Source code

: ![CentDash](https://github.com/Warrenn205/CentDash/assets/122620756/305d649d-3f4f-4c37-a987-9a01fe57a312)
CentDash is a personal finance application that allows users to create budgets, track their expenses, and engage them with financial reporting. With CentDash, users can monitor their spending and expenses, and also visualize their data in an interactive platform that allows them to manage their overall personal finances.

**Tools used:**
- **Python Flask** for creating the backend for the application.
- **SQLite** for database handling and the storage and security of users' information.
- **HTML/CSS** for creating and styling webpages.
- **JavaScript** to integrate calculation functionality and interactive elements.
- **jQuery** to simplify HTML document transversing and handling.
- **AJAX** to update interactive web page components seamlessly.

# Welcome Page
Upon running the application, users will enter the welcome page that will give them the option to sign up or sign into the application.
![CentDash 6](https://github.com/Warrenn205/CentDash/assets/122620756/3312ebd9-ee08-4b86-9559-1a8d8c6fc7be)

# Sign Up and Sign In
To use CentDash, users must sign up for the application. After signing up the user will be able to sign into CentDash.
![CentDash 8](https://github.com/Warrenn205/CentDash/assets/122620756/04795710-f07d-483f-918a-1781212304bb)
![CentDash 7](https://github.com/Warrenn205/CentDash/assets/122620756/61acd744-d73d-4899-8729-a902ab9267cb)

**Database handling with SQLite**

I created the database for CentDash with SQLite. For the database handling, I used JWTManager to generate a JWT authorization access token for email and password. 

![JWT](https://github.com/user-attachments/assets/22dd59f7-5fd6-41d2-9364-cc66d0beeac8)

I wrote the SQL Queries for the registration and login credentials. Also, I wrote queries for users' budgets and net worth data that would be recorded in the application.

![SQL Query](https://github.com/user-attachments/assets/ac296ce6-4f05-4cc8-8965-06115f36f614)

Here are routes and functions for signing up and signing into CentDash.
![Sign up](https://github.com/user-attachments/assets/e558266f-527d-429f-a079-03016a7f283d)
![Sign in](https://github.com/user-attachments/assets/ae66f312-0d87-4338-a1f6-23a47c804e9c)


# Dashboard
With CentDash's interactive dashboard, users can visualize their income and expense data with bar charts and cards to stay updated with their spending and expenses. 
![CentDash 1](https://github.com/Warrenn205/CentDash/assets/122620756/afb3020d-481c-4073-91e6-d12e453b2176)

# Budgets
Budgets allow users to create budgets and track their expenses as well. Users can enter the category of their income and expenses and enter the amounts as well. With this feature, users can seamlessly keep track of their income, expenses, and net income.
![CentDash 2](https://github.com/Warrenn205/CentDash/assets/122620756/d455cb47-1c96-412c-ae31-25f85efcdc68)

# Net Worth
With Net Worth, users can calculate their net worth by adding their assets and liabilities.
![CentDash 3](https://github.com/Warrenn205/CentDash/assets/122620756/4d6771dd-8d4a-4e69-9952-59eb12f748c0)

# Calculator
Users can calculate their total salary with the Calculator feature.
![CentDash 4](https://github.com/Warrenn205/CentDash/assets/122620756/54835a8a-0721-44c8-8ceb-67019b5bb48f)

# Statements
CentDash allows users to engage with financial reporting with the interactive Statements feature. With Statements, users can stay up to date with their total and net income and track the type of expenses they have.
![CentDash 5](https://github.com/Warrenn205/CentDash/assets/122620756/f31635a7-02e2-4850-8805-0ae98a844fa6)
= = = = = = =
▶ **Task item**: Using the data above, transcribe the lines that run from the line with "Users can calculate their total" to the line with "# Statements", both ends kept, and output nothing else.

▶ **Answer to this problem**:
Users can calculate their total salary with the Calculator feature.
![CentDash 4](https://github.com/Warrenn205/CentDash/assets/122620756/54835a8a-0721-44c8-8ceb-67019b5bb48f)

# Statements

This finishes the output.